A petite woman with a pixie cut, powder blue eyes, and a heart- shaped face, Arlene had grown up, the second oldest of five children, on a cattle ranch next door to her grandfather’s homestead. She had lived in the Peace River Valley for most of her 55 years. Arlene knew where to find prickly-pear cacti in yellow bloom: on the slopes of the Cache Creek Valley that cut through the undulating hills behind the farmhouse. She knew the best places to pick purple Saskatoon berries and red chokecherries for pie, syrup, and jam. She knew where the black bear denned, halfway up the creek bank, emerging most springs with a small furball of a cub and sometimes two. She and Ken tracked Red-Tailed Hawks and Golden Eagles that nested high in the forest that cloaked the creek valley. They described walking through the Cache Creek woods, freckled with old-growth cottonwoods and lively with birdsong, as “akin to a tour through the Sistine Chapel.”
For seven years, Arlene had been having trouble sleeping. She would wake in the quiet of the night, needled by the injustice of her situation. Her family had been the caretakers of their forest and farmland for 70 years, and they had looked after it well. They had preserved habitat for wildlife and forged a respectful relationship with local First Nations members, who continued to gather regularly, just as their ancestors had for millennia, at this serene spot near the confluence of Cache Creek and the Peace River, known locally as Bear Flat.

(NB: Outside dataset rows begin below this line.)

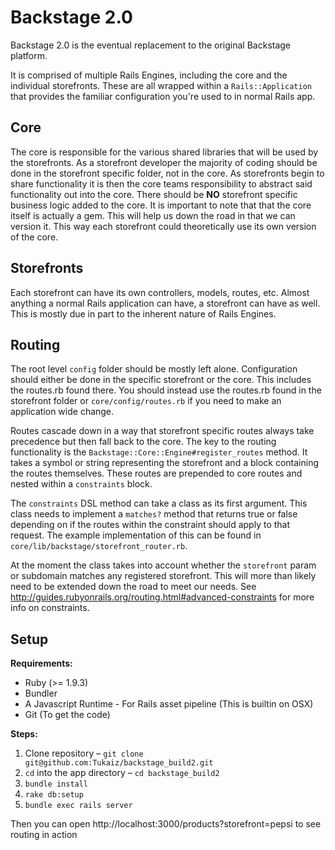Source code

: Backstage 2.0
=============

Backstage 2.0 is the eventual replacement to the original Backstage platform.

It is comprised of multiple Rails Engines, including the core and the individual
storefronts. These are all wrapped within a `Rails::Application` that provides
the familiar configuration you're used to in normal Rails app.

Core
----

The core is responsible for the various shared libraries that will be used by
the storefronts. As a storefront developer the majority of coding should be
done in the storefront specific folder, not in the core. As storefronts begin to
share functionality it is then the core teams responsibility to abstract said
functionality out into the core. There should be __NO__ storefront specific
business logic added to the core. It is important to note that that the core
itself is actually a gem. This will help us down the road in that we can version
it. This way each storefront could theoretically use its own version of the
core.

Storefronts
-----------

Each storefront can have its own controllers, models, routes, etc. Almost
anything a normal Rails application can have, a storefront can have as well.
This is mostly due in part to the inherent nature of Rails Engines.


Routing
-------

The root level `config` folder should be mostly left alone. Configuration should
either be done in the specific storefront or the core. This includes the
routes.rb found there. You should instead use the routes.rb found in the
storefront folder or `core/config/routes.rb` if you need to make an application
wide change.

Routes cascade down in a way that storefront specific routes always take
precedence but then fall back to the core. The key to the routing functionality
is the `Backstage::Core::Engine#register_routes` method. It takes a symbol or
string representing the storefront and a block containing the routes themselves.
These routes are prepended to core routes and nested within a `constraints`
block.

The `constraints` DSL method can take a class as its first argument. This class
needs to implement a `matches?` method that returns true or false depending on
if the routes within the constraint should apply to that request. The example
implementation of this can be found in `core/lib/backstage/storefront_router.rb`.

At the moment the class takes into account whether the `storefront` param or
subdomain matches any registered storefront. This will more than likely need to
be extended down the road to meet our needs.
See http://guides.rubyonrails.org/routing.html#advanced-constraints for more
info on constraints.

Setup
-----
__Requirements:__

* Ruby (>= 1.9.3)
* Bundler
* A Javascript Runtime - For Rails asset pipeline (This is builtin on OSX)
* Git (To get the code)


__Steps:__

1. Clone repository – `git clone git@github.com:Tukaiz/backstage_build2.git`
2. `cd` into the app directory – `cd backstage_build2`
3. `bundle install`
4. `rake db:setup`
5. `bundle exec rails server`

Then you can open http://localhost:3000/products?storefront=pepsi to see
routing in action
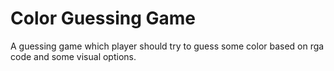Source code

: # Color Guessing Game

A guessing game which player should try to guess some color based on rga code and some visual options.
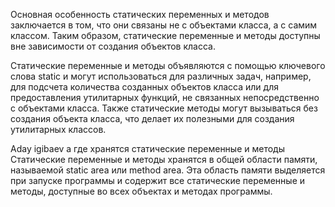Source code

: Основная особенность статических переменных и методов заключается в том, что они связаны не с объектами класса, а с самим классом. Таким образом, статические переменные и методы доступны вне зависимости от создания объектов класса.

Статические переменные и методы объявляются с помощью ключевого слова static и могут использоваться для различных задач, например, для подсчета количества созданных объектов класса или для предоставления утилитарных функций, не связанных непосредственно с объектами класса. Также статические методы могут вызываться без создания объекта класса, что делает их полезными для создания утилитарных классов.




Aday igibaev
а где хранятся статические переменные и методы
Статические переменные и методы хранятся в общей области памяти, называемой static area или method area. Эта область памяти выделяется при запуске программы и содержит все статические переменные и методы, доступные во всех объектах и методах программы.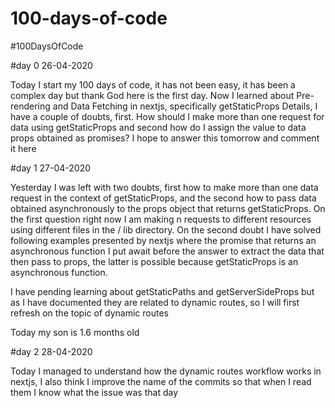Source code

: # 100-days-of-code
#100DaysOfCode

#day 0 26-04-2020

Today I start my 100 days of code, it has not been easy, it has been a complex day but thank God here is the first day. Now I learned about Pre-rendering and Data Fetching in nextjs, specifically getStaticProps Details, I have a couple of doubts, first. How should I make more than one request for data using getStaticProps and second how do I assign the value to data props obtained as promises? I hope to answer this tomorrow and comment it here

#day 1 27-04-2020

Yesterday I was left with two doubts, first how to make more than one data request in the context of getStaticProps, and the second how to pass data obtained asynchronously to the props object that returns getStaticProps. On the first question right now I am making n requests to different resources using different files in the / lib directory. On the second doubt I have solved following examples presented by nextjs where the promise that returns an asynchronous function I put await before the answer to extract the data that then pass to props, the latter is possible because getStaticProps is an asynchronous function.

I have pending learning about getStaticPaths and getServerSideProps but as I have documented they are related to dynamic routes, so I will first refresh on the topic of dynamic routes

Today my son is 1.6 months old

#day 2 28-04-2020

Today I managed to understand how the dynamic routes workflow works in nextjs, I also think I improve the name of the commits so that when I read them I know what the issue was that day
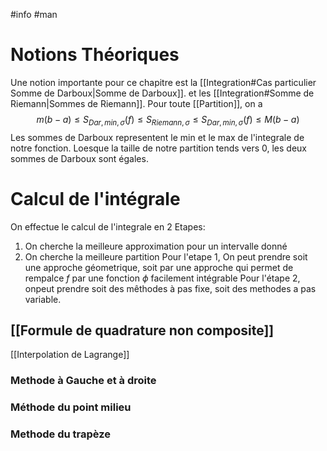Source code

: #info #man 
# Notions Théoriques
Une notion importante pour ce chapitre est la [[Integration#Cas particulier Somme de Darboux|Somme de Darboux]]. et les [[Integration#Somme de Riemann|Sommes de Riemann]].
Pour toute [[Partition]], on a
$$m(b-a)\leq S_{Dar,min,\sigma}(f)\leq S_{Riemann, \sigma}\leq S_{Dar,min,\sigma}(f)\leq M(b-a)$$
Les sommes de Darboux representent le min et le max de l'integrale de notre fonction. Loesque la taille de notre partition tends vers 0, les deux sommes de Darboux sont égales.
# Calcul de l'intégrale
On effectue le calcul de l'integrale en 2 Etapes:
1) On cherche la meilleure approximation pour un intervalle donné
2) On cherche la meilleure partition
Pour l'etape 1, On peut prendre soit une approche géometrique, soit par une approche qui permet de rempalce $f$ par une fonction $\phi$ facilement intégrable
Pour l'étape 2, onpeut prendre soit des mêthodes à pas fixe, soit des methodes a pas variable.
## [[Formule de quadrature non composite]]
[[Interpolation de Lagrange]]
### Methode à Gauche et à droite
### Méthode du point milieu
### Methode du trapèze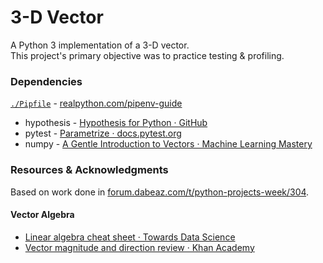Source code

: # 3-D Vector
  
A Python 3 implementation of a 3-D vector.   
This project's primary objective was to practice testing & profiling.  
  
### Dependencies  

[`./Pipfile`](#pipfile) - [realpython.com/pipenv-guide](https://realpython.com/pipenv-guide/)  

* hypothesis - [Hypothesis for Python · GitHub](https://github.com/HypothesisWorks/hypothesis/tree/master/hypothesis-python#hypothesis)    
* pytest - [Parametrize · docs.pytest.org](https://docs.pytest.org/en/latest/parametrize.html/)  
* numpy - [A Gentle Introduction to Vectors · Machine Learning Mastery](https://machinelearningmastery.com/gentle-introduction-vectors-machine-learning/)  
  
### Resources & Acknowledgments
  
Based on work done in [forum.dabeaz.com/t/python-projects-week/304](https://forum.dabeaz.com/t/python-projects-week/304).

#### Vector Algebra  

* [Linear algebra cheat sheet · Towards Data Science](https://towardsdatascience.com/linear-algebra-cheat-sheet-for-deep-learning-cd67aba4526c)  
* [Vector magnitude and direction review · Khan Academy](https://www.khanacademy.org/math/precalculus/vectors-precalc/component-form-of-vectors/a/vector-magnitude-and-direction-review)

The defining issue in Arlene’s life, the one causing her insomnia, was a large hydro project known as the Site C dam. BC Hydro, a provincial Crown corporation, planned to build the dam across the Peace River, a designated heritage river that was the heart and soul of Treaty 8 First Nations territory. The river’s low-elevation valley supported rare and precious ecosystems, more than one hundred species vulnerable to extinction, some of Canada’s richest farmland, and hundreds of protected heritage and archaeological sites, including Indigenous burial grounds. All would be flooded by the dam’s extensive reservoir.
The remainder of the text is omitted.